Time, Space and Waves

Posted by on Feb 18, 2016 in Articles | One Comment

A) Is it only me or have you noticed that there are a lot of drivers out there who have taken a fancy to backing into parking spaces? What’s with that? It is hard enough for most people to go forward and get between the yellow lines but backing in? It doesn’t take Einstein to figure out that it is easier and faster to simply pull into a parking space. It’s a space-time thing. Besides, if everyone pulled in properly than it would be much easier to recognize the car about to make a hasty get away from a bank heist. This isn’t rocket science- quit screwing around and showing off and just pull in. We all thank you.

B) Did you hear that scientists have confirmed that gravitational waves are real and measurable? Huh? Okay, stay with me. Gravitational waves are waves of energy that move through the vast emptiness of space much like waves move through water after you throw a rock into a pond. Now imagine two boats colliding in a pond and the waves radiating away from them. That is what happens when two black holes collide in space. They send out waves of energy, gravitational waves, that travel through all of space and effect whatever they encounter.

You need the colliding objects to be really big to  produce measurable waves though. the waves that were just measured came from two huge black holes. One was 39 times the mass of our Sun and the other was 26 times.  That collision produced waves that traveled away through space-time (the Einstein-discovered fabric of space). But here’s the wonder- the collision of the two black holes took place a billion light-years away from Earth.

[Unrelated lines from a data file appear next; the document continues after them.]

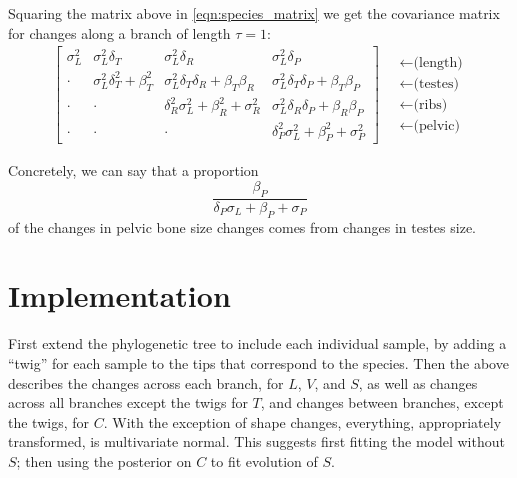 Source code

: \documentclass{article}
\begin{document}
Squaring the matrix above in \eqref{eqn:species_matrix} we get the covariance matrix 
for changes along a branch of length $\tau = 1$:
\begin{align}
\begin{bmatrix}
  \sigma_L^2 &  \sigma_L^2 \delta_T   & \sigma_L^2 \delta_R  & \sigma_L^2 \delta_P   \\
  \cdot &  \sigma_L^2 \delta_T^2 + \beta_T^2 & \sigma_L^2 \delta_T \delta_R + \beta_T \beta_R   &   \sigma_L^2 \delta_T \delta_P + \beta_T \beta_P \\
    \cdot  &  \cdot & \delta_R^2 \sigma_L^2 + \beta_R^2 + \sigma_R^2 &   \sigma_L^2 \delta_R \delta_P + \beta_R \beta_P  \\
    \cdot  &  \cdot  & \cdot  &  \delta_P^2 \sigma_L^2 + \beta_P^2 + \sigma_P^2  
\end{bmatrix}
\quad \begin{matrix}
  \leftarrow \text{(length)} \\
  \leftarrow \text{(testes)} \\
  \leftarrow \text{(ribs)} \\
  \leftarrow \text{(pelvic)} 
\end{matrix}
\end{align}

Concretely, we can say that a proportion
\[
\frac{\beta_P}{ \delta_P \sigma_L + \beta_P + \sigma_P }
\]
of the changes in pelvic bone size changes
comes from changes in testes size.


\section{Implementation}

First extend the phylogenetic tree to include each individual sample, by adding a ``twig'' for each sample
to the tips that correspond to the species.
Then the above describes the changes across each branch, 
for $L$, $V$, and $S$,
as well as changes across all branches except the twigs for $T$,
and changes between branches, except the twigs, for $C$.
With the exception of shape changes, everything, appropriately transformed, 
is multivariate normal.
This suggests first fitting the model without $S$;
then using the posterior on $C$ to fit evolution of $S$.
\end{document}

How far away is a billion light-years? Well, one light-year is 5.88 trillion miles. That is the distance light travels in a year’s time, 5.88 trillion miles. So a billion light-years is 5,880,000,000,000,000,000,000 miles. I don’t know the word for that number but I do know that is much more than a tank of gas will get you.  But wait, there’s more!

How are these gravitational waves detected? The waves cause any objects encountered to oscillate- to get rhythmically bigger and smaller. Happens to all objects but unless the object is big enough the effect is too small to measure. So scientists used two right-angle tunnels of different lengths each 2.5 miles long, one in Washington state and one in Louisiana, and compared the measurements over time. You have to be very precise- very, very precise. The telltale difference is .0001 of the width of a proton. Yes, that’s right- proton as in electron as in the particles that make up an atom. One ten thousandths the width of a proton! Head hurting yet?

And it was done! Physicists measured the oscillation produced from the collision of two black holes 1 billion light years away from the Earth and in so doing confirmed the existence of gravitational waves. Einstein, by the way, is the one who deduced gravitational waves. He got them from his general theory of relativity. All I get from the general theory of relativity is a headache.

C) This all sorta makes sense to me. I don’t understand it but it works for me. I get it. What I don’t get is backing into a parking space. Einstein didn’t get it either. Einstein did get spacetime. He was a terrible driver but he understood the fabric of space. He would never back into a parking spacetime.

 For a better explanation of all this read Lawrence Krauss’ essay in the February 14 New York Times Week in Review.

1 Comment

  1. Bob Wildman
    February 21, 2016

    It is not me but gravitational waves that cause camera shake and blurry photos.

    Let’s categorize backing into car spaces with selfies.